Description of the task - Every word in the data below belongs in your copy, exactly as given; the pictures do not.

Data shown -

%%

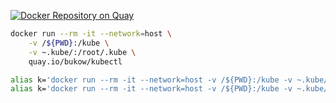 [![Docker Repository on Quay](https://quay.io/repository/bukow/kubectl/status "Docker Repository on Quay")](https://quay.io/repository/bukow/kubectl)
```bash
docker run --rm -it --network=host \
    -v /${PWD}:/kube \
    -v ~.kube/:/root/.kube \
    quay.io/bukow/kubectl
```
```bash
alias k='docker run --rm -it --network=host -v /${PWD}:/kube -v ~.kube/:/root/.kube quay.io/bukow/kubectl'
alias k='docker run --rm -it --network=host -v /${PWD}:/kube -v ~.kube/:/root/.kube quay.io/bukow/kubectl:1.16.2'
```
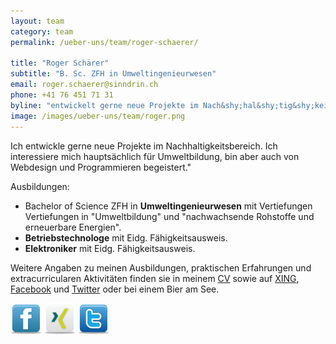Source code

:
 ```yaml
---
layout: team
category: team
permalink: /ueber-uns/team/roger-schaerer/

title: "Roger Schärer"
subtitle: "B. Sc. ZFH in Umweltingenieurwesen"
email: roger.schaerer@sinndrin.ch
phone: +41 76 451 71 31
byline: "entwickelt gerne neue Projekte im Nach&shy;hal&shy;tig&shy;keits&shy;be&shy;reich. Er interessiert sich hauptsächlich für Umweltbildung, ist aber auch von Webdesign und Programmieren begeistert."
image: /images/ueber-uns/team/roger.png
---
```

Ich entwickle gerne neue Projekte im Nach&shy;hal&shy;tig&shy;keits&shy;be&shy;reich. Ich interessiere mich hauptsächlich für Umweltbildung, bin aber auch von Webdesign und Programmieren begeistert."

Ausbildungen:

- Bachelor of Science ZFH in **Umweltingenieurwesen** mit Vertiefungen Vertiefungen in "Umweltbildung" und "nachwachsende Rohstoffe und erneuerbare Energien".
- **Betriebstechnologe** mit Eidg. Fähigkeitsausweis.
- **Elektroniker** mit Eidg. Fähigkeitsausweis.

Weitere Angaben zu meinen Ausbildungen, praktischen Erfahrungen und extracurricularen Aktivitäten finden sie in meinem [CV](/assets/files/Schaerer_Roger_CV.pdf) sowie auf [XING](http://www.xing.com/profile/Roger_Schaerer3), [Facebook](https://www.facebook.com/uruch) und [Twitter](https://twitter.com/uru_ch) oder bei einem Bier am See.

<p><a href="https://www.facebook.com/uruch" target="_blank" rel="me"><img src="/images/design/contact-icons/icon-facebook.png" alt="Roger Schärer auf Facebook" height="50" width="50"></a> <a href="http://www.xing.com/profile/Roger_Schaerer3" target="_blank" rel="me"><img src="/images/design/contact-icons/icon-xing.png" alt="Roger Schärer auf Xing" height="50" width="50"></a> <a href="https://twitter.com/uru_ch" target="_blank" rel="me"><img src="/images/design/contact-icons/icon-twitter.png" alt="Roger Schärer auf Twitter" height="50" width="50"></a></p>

%%

Your response -
 [![Docker Repository on Quay](https://quay.io/repository/bukow/kubectl/status "Docker Repository on Quay")](https://quay.io/repository/bukow/kubectl)
```bash
docker run --rm -it --network=host \
    -v /${PWD}:/kube \
    -v ~.kube/:/root/.kube \
    quay.io/bukow/kubectl
```
```bash
alias k='docker run --rm -it --network=host -v /${PWD}:/kube -v ~.kube/:/root/.kube quay.io/bukow/kubectl'
alias k='docker run --rm -it --network=host -v /${PWD}:/kube -v ~.kube/:/root/.kube quay.io/bukow/kubectl:1.16.2'
```
Source code

:
 ```yaml
---
layout: team
category: team
permalink: /ueber-uns/team/roger-schaerer/

title: "Roger Schärer"
subtitle: "B. Sc. ZFH in Umweltingenieurwesen"
email: roger.schaerer@sinndrin.ch
phone: +41 76 451 71 31
byline: "entwickelt gerne neue Projekte im Nach&shy;hal&shy;tig&shy;keits&shy;be&shy;reich. Er interessiert sich hauptsächlich für Umweltbildung, ist aber auch von Webdesign und Programmieren begeistert."
image: /images/ueber-uns/team/roger.png
---
```

Ich entwickle gerne neue Projekte im Nach&shy;hal&shy;tig&shy;keits&shy;be&shy;reich. Ich interessiere mich hauptsächlich für Umweltbildung, bin aber auch von Webdesign und Programmieren begeistert."

Ausbildungen:

- Bachelor of Science ZFH in **Umweltingenieurwesen** mit Vertiefungen Vertiefungen in "Umweltbildung" und "nachwachsende Rohstoffe und erneuerbare Energien".
- **Betriebstechnologe** mit Eidg. Fähigkeitsausweis.
- **Elektroniker** mit Eidg. Fähigkeitsausweis.

Weitere Angaben zu meinen Ausbildungen, praktischen Erfahrungen und extracurricularen Aktivitäten finden sie in meinem [CV](/assets/files/Schaerer_Roger_CV.pdf) sowie auf [XING](http://www.xing.com/profile/Roger_Schaerer3), [Facebook](https://www.facebook.com/uruch) und [Twitter](https://twitter.com/uru_ch) oder bei einem Bier am See.

<p><a href="https://www.facebook.com/uruch" target="_blank" rel="me"><img src="/images/design/contact-icons/icon-facebook.png" alt="Roger Schärer auf Facebook" height="50" width="50"></a> <a href="http://www.xing.com/profile/Roger_Schaerer3" target="_blank" rel="me"><img src="/images/design/contact-icons/icon-xing.png" alt="Roger Schärer auf Xing" height="50" width="50"></a> <a href="https://twitter.com/uru_ch" target="_blank" rel="me"><img src="/images/design/contact-icons/icon-twitter.png" alt="Roger Schärer auf Twitter" height="50" width="50"></a></p>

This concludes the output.